* **PROBLEM TO WORK ON**
Give the data again exactly as written, skipping any pictures.
Content starts
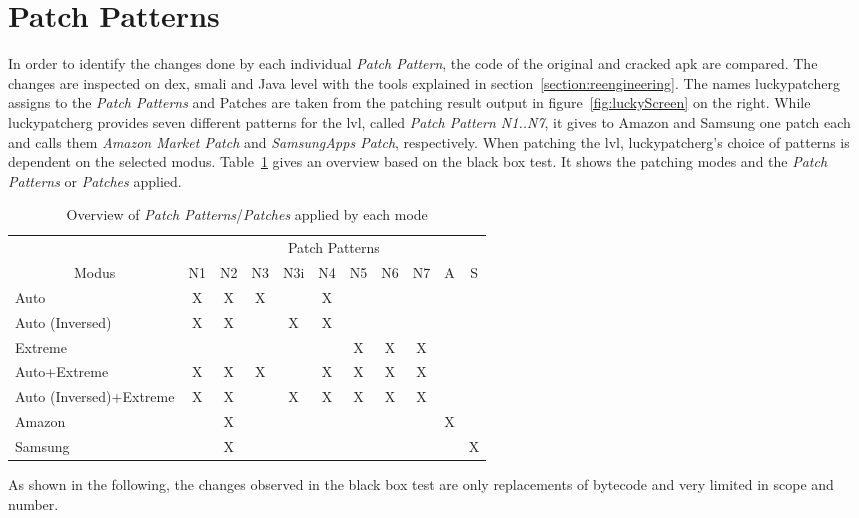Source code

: \section{Patch Patterns} \label{section:luckypatcher-patterns}
In order to identify the changes done by each individual \textit{Patch Pattern}, the code of the original and cracked \gls{apk} are compared.
The changes are inspected on dex, smali and Java level with the tools explained in section~\ref{section:reengineering}.
\newline
The names \gls{luckypatcherg} assigns to the \textit{Patch Patterns} and Patches are taken from the patching result output in figure~\ref{fig:luckyScreen} on the right.
While \gls{luckypatcherg} provides seven different patterns for the \gls{lvl}, called \textit{Patch Pattern N1..N7}, it gives to Amazon and Samsung one patch each and calls them \textit{Amazon Market Patch} and \textit{SamsungApps Patch}, respectively.
\newline
When patching the \gls{lvl}, \gls{luckypatcherg}'s choice of patterns is dependent on the selected modus.
Table~\ref{table:patterns} gives an overview based on the black box test.
It shows the patching modes and the \textit{Patch Patterns} or \textit{Patches} applied.
\newline
\begin{table}[h]
\centering
\begin{tabular}{l|cccccccccc}
              & \multicolumn{10}{c}{Patch Patterns}      \\
\multicolumn{1}{c|}{Modus} & N1 & N2 & N3 & N3i & N4 & N5 & N6 & N7 & A & S \\ \hline
Auto            & X & X & X &   & X &  &  & && \\
Auto (Inversed)      & X & X &  & X  & X &  &  & && \\
Extreme          &  &  &  &   &  & X & X & X && \\
Auto+Extreme        & X & X & X &   & X & X & X & X && \\
Auto (Inversed)+Extreme  & X & X &  & X  & X & X & X &X &&\\
Amazon        &  & X&  &   &  &  &  & &X&\\
Samsung        &  &  X&  &   &  &  &  &  &&X
\end{tabular}
\caption{Overview of \textit{Patch Patterns}/\textit{Patches} applied by each mode}
\label{table:patterns}
\end{table}
As shown in the following, the changes observed in the black box test are only replacements of bytecode and very limited in scope and number.

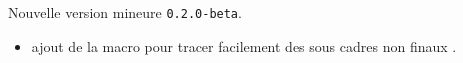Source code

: Nouvelle version mineure \verb+0.2.0-beta+.

\begin{itemize}[itemsep=.5em]
    \item {}
          ajout de la macro  pour tracer facilement des sous cadres non \og finaux \fg.

    \separation
\end{itemize}
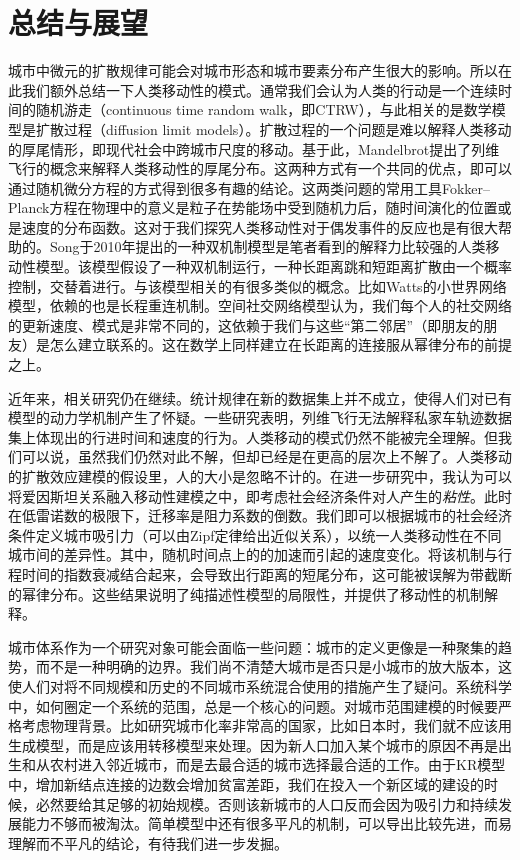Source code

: \chapter{总结与展望}

城市中微元的扩散规律可能会对城市形态和城市要素分布产生很大的影响。所以在此我们额外总结一下人类移动性的模式。通常我们会认为人类的行动是一个连续时间的随机游走（continuous time random walk，即CTRW），与此相关的是数学模型是扩散过程（diffusion limit models）。扩散过程的一个问题是难以解释人类移动的厚尾情形，即现代社会中跨城市尺度的移动。基于此，Mandelbrot提出了列维飞行的概念\cite{doi:10.1142/S0218127408021877}来解释人类移动性的厚尾分布。这两种方式有一个共同的优点，即可以通过随机微分方程的方式得到很多有趣的结论。这两类问题的常用工具Fokker–Planck方程在物理中的意义是粒子在势能场中受到随机力后，随时间演化的位置或是速度的分布函数。这对于我们探究人类移动性对于偶发事件的反应也是有很大帮助的。Song于2010年提出的一种双机制模型\cite{song2010modelling}是笔者看到的解释力比较强的人类移动性模型。该模型假设了一种双机制运行，一种长距离跳和短距离扩散由一个概率控制，交替着进行。与该模型相关的有很多类似的概念。比如Watts的小世界网络模型\cite{watts1998collective}，依赖的也是长程重连机制。空间社交网络模型\cite{PhysRevX.4.011008}认为，我们每个人的社交网络的更新速度、模式是非常不同的，这依赖于我们与这些“第二邻居”（即朋友的朋友）是怎么建立联系的。这在数学上同样建立在长距离的连接服从幂律分布的前提之上。

近年来，相关研究仍在继续。统计规律在新的数据集上并不成立，使得人们对已有模型的动力学机制产生了怀疑。一些研究\cite{GallottiA}表明，列维飞行无法解释私家车轨迹数据集上体现出的行进时间和速度的行为。人类移动的模式仍然不能被完全理解。但我们可以说，虽然我们仍然对此不解，但却已经是在更高的层次上不解了。人类移动的扩散效应建模的假设里，人的大小是忽略不计的。在进一步研究中，我认为可以将爱因斯坦关系\cite{doi:10.1002/andp.18551700105}融入移动性建模之中，即考虑社会经济条件对人产生的\emph{粘性}。此时在低雷诺数的极限下，迁移率是阻力系数的倒数。我们即可以根据城市的社会经济条件定义城市吸引力（可以由Zipf定律给出近似关系），以统一人类移动性在不同城市间的差异性。其中，随机时间点上的的加速而引起的速度变化。将该机制与行程时间的指数衰减结合起来，会导致出行距离的短尾分布，这可能被误解为带截断的幂律分布。这些结果说明了纯描述性模型的局限性，并提供了移动性的机制解释。

城市体系作为一个研究对象可能会面临一些问题：城市的定义更像是一种聚集的趋势，而不是一种明确的边界。我们尚不清楚大城市是否只是小城市的放大版本，这使人们对将不同规模和历史的不同城市系统混合使用的措施产生了疑问\cite{Depersin2317}。系统科学中，如何圈定一个系统的范围，总是一个核心的问题。对城市范围建模的时候要严格考虑物理背景。比如研究城市化率非常高的国家，比如日本时，我们就不应该用生成模型，而是应该用转移模型来处理。因为新人口加入某个城市的原因不再是出生和从农村进入邻近城市，而是去最合适的城市选择最合适的工作。由于KR模型中，增加新结点连接的边数会增加贫富差距，我们在投入一个新区域的建设的时候，必然要给其足够的初始规模。否则该新城市的人口反而会因为吸引力和持续发展能力不够而被淘汰。简单模型中还有很多平凡的机制，可以导出比较先进，而易理解而不平凡的结论，有待我们进一步发掘。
Content ends
* **COMPLETED EXERCISE**
Source code

: \section{Patch Patterns} \label{section:luckypatcher-patterns}
In order to identify the changes done by each individual \textit{Patch Pattern}, the code of the original and cracked \gls{apk} are compared.
The changes are inspected on dex, smali and Java level with the tools explained in section~\ref{section:reengineering}.
\newline
The names \gls{luckypatcherg} assigns to the \textit{Patch Patterns} and Patches are taken from the patching result output in figure~\ref{fig:luckyScreen} on the right.
While \gls{luckypatcherg} provides seven different patterns for the \gls{lvl}, called \textit{Patch Pattern N1..N7}, it gives to Amazon and Samsung one patch each and calls them \textit{Amazon Market Patch} and \textit{SamsungApps Patch}, respectively.
\newline
When patching the \gls{lvl}, \gls{luckypatcherg}'s choice of patterns is dependent on the selected modus.
Table~\ref{table:patterns} gives an overview based on the black box test.
It shows the patching modes and the \textit{Patch Patterns} or \textit{Patches} applied.
\newline
\begin{table}[h]
\centering
\begin{tabular}{l|cccccccccc}
              & \multicolumn{10}{c}{Patch Patterns}      \\
\multicolumn{1}{c|}{Modus} & N1 & N2 & N3 & N3i & N4 & N5 & N6 & N7 & A & S \\ \hline
Auto            & X & X & X &   & X &  &  & && \\
Auto (Inversed)      & X & X &  & X  & X &  &  & && \\
Extreme          &  &  &  &   &  & X & X & X && \\
Auto+Extreme        & X & X & X &   & X & X & X & X && \\
Auto (Inversed)+Extreme  & X & X &  & X  & X & X & X &X &&\\
Amazon        &  & X&  &   &  &  &  & &X&\\
Samsung        &  &  X&  &   &  &  &  &  &&X
\end{tabular}
\caption{Overview of \textit{Patch Patterns}/\textit{Patches} applied by each mode}
\label{table:patterns}
\end{table}
As shown in the following, the changes observed in the black box test are only replacements of bytecode and very limited in scope and number.

Source code

: Nouvelle version mineure \verb+0.2.0-beta+.

\begin{itemize}[itemsep=.5em]
    \item {}
          ajout de la macro  pour tracer facilement des sous cadres non \og finaux \fg.

    \separation
\end{itemize}
Source code

: \chapter{总结与展望}

城市中微元的扩散规律可能会对城市形态和城市要素分布产生很大的影响。所以在此我们额外总结一下人类移动性的模式。通常我们会认为人类的行动是一个连续时间的随机游走（continuous time random walk，即CTRW），与此相关的是数学模型是扩散过程（diffusion limit models）。扩散过程的一个问题是难以解释人类移动的厚尾情形，即现代社会中跨城市尺度的移动。基于此，Mandelbrot提出了列维飞行的概念\cite{doi:10.1142/S0218127408021877}来解释人类移动性的厚尾分布。这两种方式有一个共同的优点，即可以通过随机微分方程的方式得到很多有趣的结论。这两类问题的常用工具Fokker–Planck方程在物理中的意义是粒子在势能场中受到随机力后，随时间演化的位置或是速度的分布函数。这对于我们探究人类移动性对于偶发事件的反应也是有很大帮助的。Song于2010年提出的一种双机制模型\cite{song2010modelling}是笔者看到的解释力比较强的人类移动性模型。该模型假设了一种双机制运行，一种长距离跳和短距离扩散由一个概率控制，交替着进行。与该模型相关的有很多类似的概念。比如Watts的小世界网络模型\cite{watts1998collective}，依赖的也是长程重连机制。空间社交网络模型\cite{PhysRevX.4.011008}认为，我们每个人的社交网络的更新速度、模式是非常不同的，这依赖于我们与这些“第二邻居”（即朋友的朋友）是怎么建立联系的。这在数学上同样建立在长距离的连接服从幂律分布的前提之上。

近年来，相关研究仍在继续。统计规律在新的数据集上并不成立，使得人们对已有模型的动力学机制产生了怀疑。一些研究\cite{GallottiA}表明，列维飞行无法解释私家车轨迹数据集上体现出的行进时间和速度的行为。人类移动的模式仍然不能被完全理解。但我们可以说，虽然我们仍然对此不解，但却已经是在更高的层次上不解了。人类移动的扩散效应建模的假设里，人的大小是忽略不计的。在进一步研究中，我认为可以将爱因斯坦关系\cite{doi:10.1002/andp.18551700105}融入移动性建模之中，即考虑社会经济条件对人产生的\emph{粘性}。此时在低雷诺数的极限下，迁移率是阻力系数的倒数。我们即可以根据城市的社会经济条件定义城市吸引力（可以由Zipf定律给出近似关系），以统一人类移动性在不同城市间的差异性。其中，随机时间点上的的加速而引起的速度变化。将该机制与行程时间的指数衰减结合起来，会导致出行距离的短尾分布，这可能被误解为带截断的幂律分布。这些结果说明了纯描述性模型的局限性，并提供了移动性的机制解释。

城市体系作为一个研究对象可能会面临一些问题：城市的定义更像是一种聚集的趋势，而不是一种明确的边界。我们尚不清楚大城市是否只是小城市的放大版本，这使人们对将不同规模和历史的不同城市系统混合使用的措施产生了疑问\cite{Depersin2317}。系统科学中，如何圈定一个系统的范围，总是一个核心的问题。对城市范围建模的时候要严格考虑物理背景。比如研究城市化率非常高的国家，比如日本时，我们就不应该用生成模型，而是应该用转移模型来处理。因为新人口加入某个城市的原因不再是出生和从农村进入邻近城市，而是去最合适的城市选择最合适的工作。由于KR模型中，增加新结点连接的边数会增加贫富差距，我们在投入一个新区域的建设的时候，必然要给其足够的初始规模。否则该新城市的人口反而会因为吸引力和持续发展能力不够而被淘汰。简单模型中还有很多平凡的机制，可以导出比较先进，而易理解而不平凡的结论，有待我们进一步发掘。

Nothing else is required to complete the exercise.